> _WHAT YOU HAVE TO DO_
It would help if you retyped the data exactly, leaving out the pictures.

> _EXTRACTED ENTRIES_
=== Begin Enclosure ===

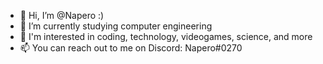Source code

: - 👋 Hi, I’m @Napero :)
- 🌱 I’m currently studying computer engineering
- 👀 I'm interested in coding, technology, videogames, science, and more
- 📫 You can reach out to me on Discord: Napero#0270

<!---
Napero/Napero is a ✨ special ✨ repository because its `README.md` (this file) appears on your GitHub profile.
You can click the Preview link to take a look at your changes.
--->

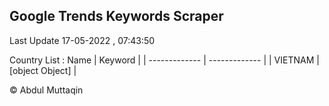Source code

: 

## Google Trends Keywords Scraper 
 
Last Update 17-05-2022 , 07:43:50

Country List :
 Name  | Keyword |
| ------------- | ------------- |
| VIETNAM | [object Object] |



© Abdul Muttaqin 
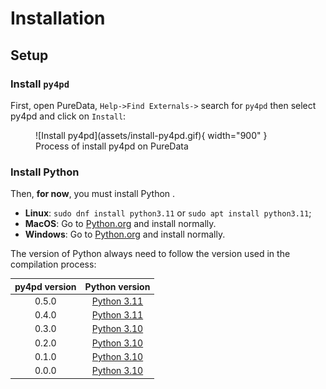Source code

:# Installation

## Setup

### Install `py4pd`

First, open PureData, `Help->Find Externals->` search for `py4pd` then select py4pd and click on `Install`: 

<figure markdown>
  ![Install py4pd](assets/install-py4pd.gif){ width="900" }
  <figcaption>Process of install py4pd on PureData</figcaption>
</figure>

### Install Python

Then, **for now**, you must install Python .

* **Linux**: `sudo dnf install python3.11` or `sudo apt install python3.11`;
* **MacOS**: Go to [Python.org](https://www.python.org/downloads/release/python-3112/) and install normally.
* **Windows**: Go to [Python.org](https://www.python.org/downloads/release/python-3112/) and install normally.

The version of Python always need to follow the version used in the compilation process:
  
| py4pd  version     | Python   version                            |
| :---------: | :----------------------------------: |
| 0.5.0       | [Python 3.11](https://www.python.org/downloads/release/python-3112/)  |
| 0.4.0       | [Python 3.11](https://www.python.org/downloads/release/python-3112/)  |
| 0.3.0       | [Python 3.10](https://www.python.org/downloads/release/python-31010/)  |
| 0.2.0       | [Python 3.10](https://www.python.org/downloads/release/python-3105/)  |
| 0.1.0       | [Python 3.10](https://www.python.org/downloads/release/python-3103/)  |
| 0.0.0       | [Python 3.10](https://www.python.org/downloads/release/python-3101/)  |


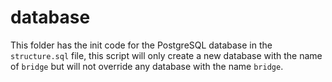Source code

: # database
This folder has the init code for the PostgreSQL database in the `structure.sql` file, this script will only create a new database with the name of `bridge` but will not override any database with the name `bridge`.

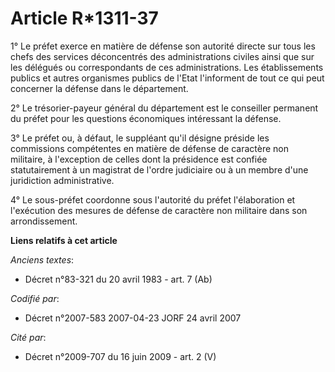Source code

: # Article R*1311-37

1° Le préfet exerce en matière de défense son autorité directe sur tous les chefs des services déconcentrés des
administrations civiles ainsi que sur les délégués ou correspondants de ces administrations. Les établissements publics et
autres organismes publics de l'Etat l'informent de tout ce qui peut concerner la défense dans le département.

2° Le trésorier-payeur général du département est le conseiller permanent du préfet pour les questions économiques
intéressant la défense.

3° Le préfet ou, à défaut, le suppléant qu'il désigne préside les commissions compétentes en matière de défense de caractère
non militaire, à l'exception de celles dont la présidence est confiée statutairement à un magistrat de l'ordre judiciaire ou
à un membre d'une juridiction administrative.

4° Le sous-préfet coordonne sous l'autorité du préfet l'élaboration et l'exécution des mesures de défense de caractère non
militaire dans son arrondissement.

**Liens relatifs à cet article**

_Anciens textes_:

  - Décret n°83-321 du 20 avril 1983 - art. 7 (Ab)

_Codifié par_:

  - Décret n°2007-583 2007-04-23 JORF 24 avril 2007

_Cité par_:

  - Décret n°2009-707 du 16 juin 2009 - art. 2 (V)
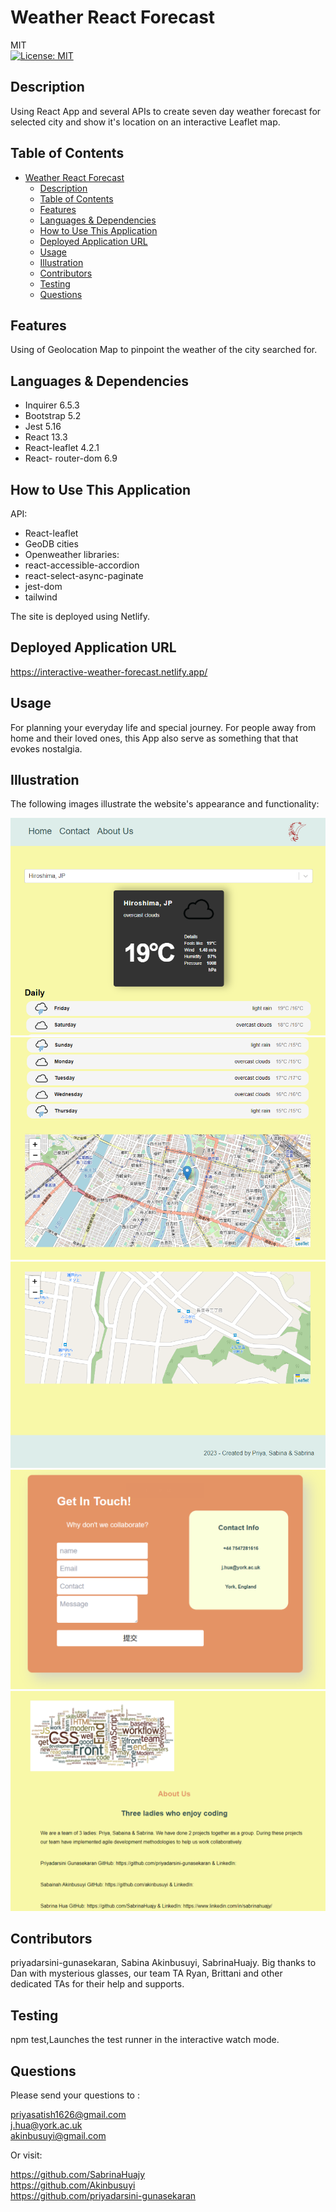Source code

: # Weather React Forecast
MIT<br>[![License: MIT](https://img.shields.io/badge/License-MIT-yellow.svg)](https://opensource.org/licenses/MIT)

## Description
Using React App and several APIs to create seven day weather forecast for selected city and show it's location on an interactive Leaflet map.

## Table of Contents
- [Weather React Forecast](#weather-react-forecast)
  - [Description](#description)
  - [Table of Contents](#table-of-contents)
  - [Features](#features)
  - [Languages \& Dependencies](#languages--dependencies)
  - [How to Use This Application](#how-to-use-this-application)
  - [Deployed Application URL](#deployed-application-url)
  - [Usage](#usage)
  - [Illustration](#illustration)
  - [Contributors](#contributors)
  - [Testing](#testing)
  - [Questions](#questions)

## Features
Using of Geolocation Map to pinpoint the weather of the city searched for.

## Languages & Dependencies
* Inquirer 6.5.3 
* Bootstrap 5.2
* Jest 5.16
* React 13.3
* React-leaflet 4.2.1
* React- router-dom 6.9

## How to Use This Application
API: 
* React-leaflet 
* GeoDB cities 
* Openweather
libraries: 
* react-accessible-accordion 
* react-select-async-paginate 
* jest-dom 
* tailwind

The site is deployed using Netlify.

## Deployed Application URL
https://interactive-weather-forecast.netlify.app/

## Usage 
For planning your everyday life and special journey. For people away from home and their loved ones, this App also serve as something that that evokes nostalgia.

## Illustration
The following images illustrate the website's appearance and functionality:

<img src="./src/assets/screenshots/screenshot01.PNG" alt="screenshot of webpage interface1">
<img src="./src/assets/screenshots/screenshot02.PNG" alt="screenshot of webpage interface2">
<img src="./src/assets/screenshots/screenshot03.PNG" alt="screenshot of webpage interface3">
<img src="./src/assets/screenshots/screenshot04.PNG" alt="screenshot of webpage interface4">
<img src="./src/assets/screenshots/screenshot05.PNG" alt="screenshot of webpage interface5">

## Contributors
priyadarsini-gunasekaran, Sabina Akinbusuyi, SabrinaHuajy. Big thanks to Dan with mysterious glasses, our team TA Ryan, Brittani and other dedicated TAs for their help and supports.

## Testing
npm test,Launches the test runner in the interactive watch mode.

## Questions
Please send your questions to :

<a href="mailto:priyasatish1626@gmail.com" rel="noreferrer">priyasatish1626@gmail.com</a>
<br>
<a href="mailto:j.hua@york.ac.uk" rel="noreferrer">j.hua@york.ac.uk</a>
<br>
<a href="mailto:akinbusuyi@gmail.com" rel="noreferrer">akinbusuyi@gmail.com</a>

Or visit:

https://github.com/SabrinaHuajy 
<br>
https://github.com/Akinbusuyi
<br>
https://github.com/priyadarsini-gunasekaran
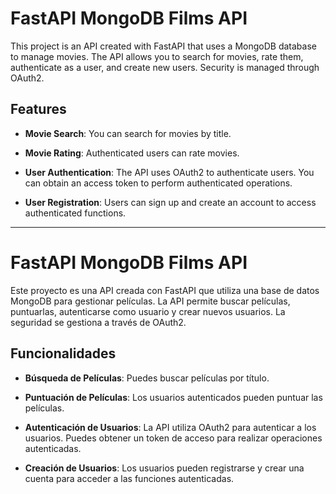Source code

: # FastAPI MongoDB Films API

This project is an API created with FastAPI that uses a MongoDB database to manage movies. The API allows you to search for movies, rate them, authenticate as a user, and create new users. Security is managed through OAuth2.

## Features

- **Movie Search**: You can search for movies by title.

- **Movie Rating**: Authenticated users can rate movies.

- **User Authentication**: The API uses OAuth2 to authenticate users. You can obtain an access token to perform authenticated operations.

- **User Registration**: Users can sign up and create an account to access authenticated functions.

---

# FastAPI MongoDB Films API

Este proyecto es una API creada con FastAPI que utiliza una base de datos MongoDB para gestionar películas. La API permite buscar películas, puntuarlas, autenticarse como usuario y crear nuevos usuarios. La seguridad se gestiona a través de OAuth2.

## Funcionalidades

- **Búsqueda de Películas**: Puedes buscar películas por título.

- **Puntuación de Películas**: Los usuarios autenticados pueden puntuar las películas.

- **Autenticación de Usuarios**: La API utiliza OAuth2 para autenticar a los usuarios. Puedes obtener un token de acceso para realizar operaciones autenticadas.

- **Creación de Usuarios**: Los usuarios pueden registrarse y crear una cuenta para acceder a las funciones autenticadas.
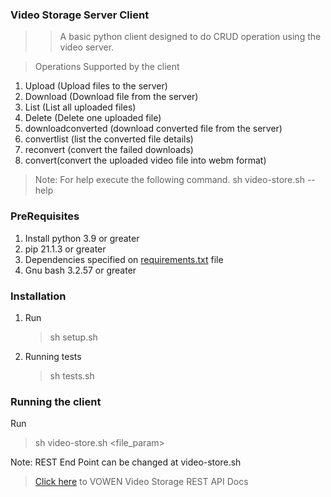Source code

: ### Video Storage Server Client

> > A basic python client designed to do CRUD operation using the video server.

> Operations Supported by the client

1. Upload  (Upload files to the server)
2. Download  (Download file from the server)
3. List (List all uploaded files)
4. Delete (Delete one uploaded file)
5. downloadconverted (download converted file from the server)
6. convertlist (list the converted file details)
7. reconvert (convert the failed downloads)
8. convert(convert the uploaded video file into webm format)

> Note: For help execute the following command.
> sh video-store.sh --help

### PreRequisites

1. Install python 3.9 or greater
2. pip 21.1.3 or greater
3. Dependencies specified on [requirements.txt](requirements.txt) file
1. Gnu bash 3.2.57 or greater

### Installation

1. Run
   > sh setup.sh
2. Running tests
   > sh tests.sh

### Running the client

Run
> sh video-store.sh  <action> <file_param>

Note: REST End Point can be changed at video-store.sh


> [Click here]() to VOWEN Video Storage REST API Docs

=== End Enclosure ===

> _RESULT FOR THIS TASK_
Source code

: - 👋 Hi, I’m @Napero :)
- 🌱 I’m currently studying computer engineering
- 👀 I'm interested in coding, technology, videogames, science, and more
- 📫 You can reach out to me on Discord: Napero#0270

<!---
Napero/Napero is a ✨ special ✨ repository because its `README.md` (this file) appears on your GitHub profile.
You can click the Preview link to take a look at your changes.
--->

Source code

: 

## Google Trends Keywords Scraper 
 
Last Update 17-05-2022 , 07:43:50

Country List :
 Name  | Keyword |
| ------------- | ------------- |
| VIETNAM | [object Object] |



© Abdul Muttaqin 
Source code

:# Installation

## Setup

### Install `py4pd`

First, open PureData, `Help->Find Externals->` search for `py4pd` then select py4pd and click on `Install`: 

<figure markdown>
  ![Install py4pd](assets/install-py4pd.gif){ width="900" }
  <figcaption>Process of install py4pd on PureData</figcaption>
</figure>

### Install Python

Then, **for now**, you must install Python .

* **Linux**: `sudo dnf install python3.11` or `sudo apt install python3.11`;
* **MacOS**: Go to [Python.org](https://www.python.org/downloads/release/python-3112/) and install normally.
* **Windows**: Go to [Python.org](https://www.python.org/downloads/release/python-3112/) and install normally.

The version of Python always need to follow the version used in the compilation process:
  
| py4pd  version     | Python   version                            |
| :---------: | :----------------------------------: |
| 0.5.0       | [Python 3.11](https://www.python.org/downloads/release/python-3112/)  |
| 0.4.0       | [Python 3.11](https://www.python.org/downloads/release/python-3112/)  |
| 0.3.0       | [Python 3.10](https://www.python.org/downloads/release/python-31010/)  |
| 0.2.0       | [Python 3.10](https://www.python.org/downloads/release/python-3105/)  |
| 0.1.0       | [Python 3.10](https://www.python.org/downloads/release/python-3103/)  |
| 0.0.0       | [Python 3.10](https://www.python.org/downloads/release/python-3101/)  |


Source code

: # database
This folder has the init code for the PostgreSQL database in the `structure.sql` file, this script will only create a new database with the name of `bridge` but will not override any database with the name `bridge`.

Source code

: # Article R*1311-37

1° Le préfet exerce en matière de défense son autorité directe sur tous les chefs des services déconcentrés des
administrations civiles ainsi que sur les délégués ou correspondants de ces administrations. Les établissements publics et
autres organismes publics de l'Etat l'informent de tout ce qui peut concerner la défense dans le département.

2° Le trésorier-payeur général du département est le conseiller permanent du préfet pour les questions économiques
intéressant la défense.

3° Le préfet ou, à défaut, le suppléant qu'il désigne préside les commissions compétentes en matière de défense de caractère
non militaire, à l'exception de celles dont la présidence est confiée statutairement à un magistrat de l'ordre judiciaire ou
à un membre d'une juridiction administrative.

4° Le sous-préfet coordonne sous l'autorité du préfet l'élaboration et l'exécution des mesures de défense de caractère non
militaire dans son arrondissement.

**Liens relatifs à cet article**

_Anciens textes_:

  - Décret n°83-321 du 20 avril 1983 - art. 7 (Ab)

_Codifié par_:

  - Décret n°2007-583 2007-04-23 JORF 24 avril 2007

_Cité par_:

  - Décret n°2009-707 du 16 juin 2009 - art. 2 (V)
Source code

: # Weather React Forecast
MIT<br>[![License: MIT](https://img.shields.io/badge/License-MIT-yellow.svg)](https://opensource.org/licenses/MIT)

## Description
Using React App and several APIs to create seven day weather forecast for selected city and show it's location on an interactive Leaflet map.

## Table of Contents
- [Weather React Forecast](#weather-react-forecast)
  - [Description](#description)
  - [Table of Contents](#table-of-contents)
  - [Features](#features)
  - [Languages \& Dependencies](#languages--dependencies)
  - [How to Use This Application](#how-to-use-this-application)
  - [Deployed Application URL](#deployed-application-url)
  - [Usage](#usage)
  - [Illustration](#illustration)
  - [Contributors](#contributors)
  - [Testing](#testing)
  - [Questions](#questions)

## Features
Using of Geolocation Map to pinpoint the weather of the city searched for.

## Languages & Dependencies
* Inquirer 6.5.3 
* Bootstrap 5.2
* Jest 5.16
* React 13.3
* React-leaflet 4.2.1
* React- router-dom 6.9

## How to Use This Application
API: 
* React-leaflet 
* GeoDB cities 
* Openweather
libraries: 
* react-accessible-accordion 
* react-select-async-paginate 
* jest-dom 
* tailwind

The site is deployed using Netlify.

## Deployed Application URL
https://interactive-weather-forecast.netlify.app/

## Usage 
For planning your everyday life and special journey. For people away from home and their loved ones, this App also serve as something that that evokes nostalgia.

## Illustration
The following images illustrate the website's appearance and functionality:

<img src="./src/assets/screenshots/screenshot01.PNG" alt="screenshot of webpage interface1">
<img src="./src/assets/screenshots/screenshot02.PNG" alt="screenshot of webpage interface2">
<img src="./src/assets/screenshots/screenshot03.PNG" alt="screenshot of webpage interface3">
<img src="./src/assets/screenshots/screenshot04.PNG" alt="screenshot of webpage interface4">
<img src="./src/assets/screenshots/screenshot05.PNG" alt="screenshot of webpage interface5">

## Contributors
priyadarsini-gunasekaran, Sabina Akinbusuyi, SabrinaHuajy. Big thanks to Dan with mysterious glasses, our team TA Ryan, Brittani and other dedicated TAs for their help and supports.

## Testing
npm test,Launches the test runner in the interactive watch mode.

## Questions
Please send your questions to :

<a href="mailto:priyasatish1626@gmail.com" rel="noreferrer">priyasatish1626@gmail.com</a>
<br>
<a href="mailto:j.hua@york.ac.uk" rel="noreferrer">j.hua@york.ac.uk</a>
<br>
<a href="mailto:akinbusuyi@gmail.com" rel="noreferrer">akinbusuyi@gmail.com</a>

Or visit:

https://github.com/SabrinaHuajy 
<br>
https://github.com/Akinbusuyi
<br>
https://github.com/priyadarsini-gunasekaran
Source code

: # FastAPI MongoDB Films API

This project is an API created with FastAPI that uses a MongoDB database to manage movies. The API allows you to search for movies, rate them, authenticate as a user, and create new users. Security is managed through OAuth2.

## Features

- **Movie Search**: You can search for movies by title.

- **Movie Rating**: Authenticated users can rate movies.

- **User Authentication**: The API uses OAuth2 to authenticate users. You can obtain an access token to perform authenticated operations.

- **User Registration**: Users can sign up and create an account to access authenticated functions.

---

# FastAPI MongoDB Films API

Este proyecto es una API creada con FastAPI que utiliza una base de datos MongoDB para gestionar películas. La API permite buscar películas, puntuarlas, autenticarse como usuario y crear nuevos usuarios. La seguridad se gestiona a través de OAuth2.

## Funcionalidades

- **Búsqueda de Películas**: Puedes buscar películas por título.

- **Puntuación de Películas**: Los usuarios autenticados pueden puntuar las películas.

- **Autenticación de Usuarios**: La API utiliza OAuth2 para autenticar a los usuarios. Puedes obtener un token de acceso para realizar operaciones autenticadas.

- **Creación de Usuarios**: Los usuarios pueden registrarse y crear una cuenta para acceder a las funciones autenticadas.
Source code

: ### Video Storage Server Client

> > A basic python client designed to do CRUD operation using the video server.

> Operations Supported by the client

1. Upload  (Upload files to the server)
2. Download  (Download file from the server)
3. List (List all uploaded files)
4. Delete (Delete one uploaded file)
5. downloadconverted (download converted file from the server)
6. convertlist (list the converted file details)
7. reconvert (convert the failed downloads)
8. convert(convert the uploaded video file into webm format)

> Note: For help execute the following command.
> sh video-store.sh --help

### PreRequisites

1. Install python 3.9 or greater
2. pip 21.1.3 or greater
3. Dependencies specified on [requirements.txt](requirements.txt) file
1. Gnu bash 3.2.57 or greater

### Installation

1. Run
   > sh setup.sh
2. Running tests
   > sh tests.sh

### Running the client

Run
> sh video-store.sh  <action> <file_param>

Note: REST End Point can be changed at video-store.sh


> [Click here]() to VOWEN Video Storage REST API Docs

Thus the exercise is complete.